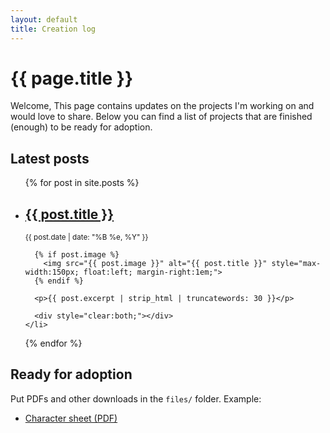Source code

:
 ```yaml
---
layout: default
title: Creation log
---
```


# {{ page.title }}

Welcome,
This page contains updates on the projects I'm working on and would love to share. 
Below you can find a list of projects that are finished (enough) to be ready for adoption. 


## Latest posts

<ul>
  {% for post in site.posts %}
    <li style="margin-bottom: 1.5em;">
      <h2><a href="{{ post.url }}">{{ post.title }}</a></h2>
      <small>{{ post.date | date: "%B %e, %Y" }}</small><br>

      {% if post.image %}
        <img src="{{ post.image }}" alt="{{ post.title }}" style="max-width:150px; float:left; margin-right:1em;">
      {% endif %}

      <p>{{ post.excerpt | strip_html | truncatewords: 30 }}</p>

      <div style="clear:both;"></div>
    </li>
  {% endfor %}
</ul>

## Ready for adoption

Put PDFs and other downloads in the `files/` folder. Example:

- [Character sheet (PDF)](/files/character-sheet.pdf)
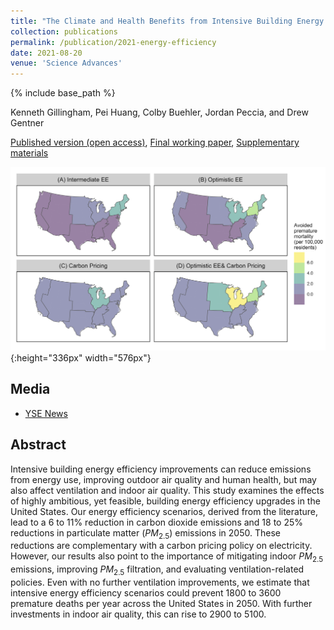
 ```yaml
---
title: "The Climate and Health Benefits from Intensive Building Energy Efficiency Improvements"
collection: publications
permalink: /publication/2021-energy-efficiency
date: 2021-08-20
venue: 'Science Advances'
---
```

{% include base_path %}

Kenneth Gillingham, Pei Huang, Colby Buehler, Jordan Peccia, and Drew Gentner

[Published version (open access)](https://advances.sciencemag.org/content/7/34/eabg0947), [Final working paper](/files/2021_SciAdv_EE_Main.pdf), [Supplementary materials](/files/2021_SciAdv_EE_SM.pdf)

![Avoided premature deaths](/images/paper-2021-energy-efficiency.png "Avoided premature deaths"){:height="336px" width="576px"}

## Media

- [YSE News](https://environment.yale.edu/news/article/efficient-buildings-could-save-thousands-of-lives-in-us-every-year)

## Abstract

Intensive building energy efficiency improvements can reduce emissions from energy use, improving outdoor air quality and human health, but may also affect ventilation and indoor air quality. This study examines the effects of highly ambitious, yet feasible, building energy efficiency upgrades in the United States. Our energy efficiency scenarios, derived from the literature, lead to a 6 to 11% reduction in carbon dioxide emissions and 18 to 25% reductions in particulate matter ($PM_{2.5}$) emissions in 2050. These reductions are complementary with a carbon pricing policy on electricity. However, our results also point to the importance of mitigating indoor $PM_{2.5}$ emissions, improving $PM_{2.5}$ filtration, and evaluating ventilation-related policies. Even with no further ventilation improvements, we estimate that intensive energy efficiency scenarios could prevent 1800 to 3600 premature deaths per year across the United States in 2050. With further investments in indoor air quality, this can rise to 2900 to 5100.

============================================================

→ **Activity**
What belongs in the answer is each line above from the line with "post.excerpt | strip_html" to the line with "Kenneth Gillingham, Pei", inclusive, reproduced exactly and free of pictures.

→ **Completed task**
      <p>{{ post.excerpt | strip_html | truncatewords: 30 }}</p>

      <div style="clear:both;"></div>
    </li>
  {% endfor %}
</ul>

## Ready for adoption

Put PDFs and other downloads in the `files/` folder. Example:

- [Character sheet (PDF)](/files/character-sheet.pdf)
 ```yaml
---
title: "The Climate and Health Benefits from Intensive Building Energy Efficiency Improvements"
collection: publications
permalink: /publication/2021-energy-efficiency
date: 2021-08-20
venue: 'Science Advances'
---
```

{% include base_path %}

Kenneth Gillingham, Pei Huang, Colby Buehler, Jordan Peccia, and Drew Gentner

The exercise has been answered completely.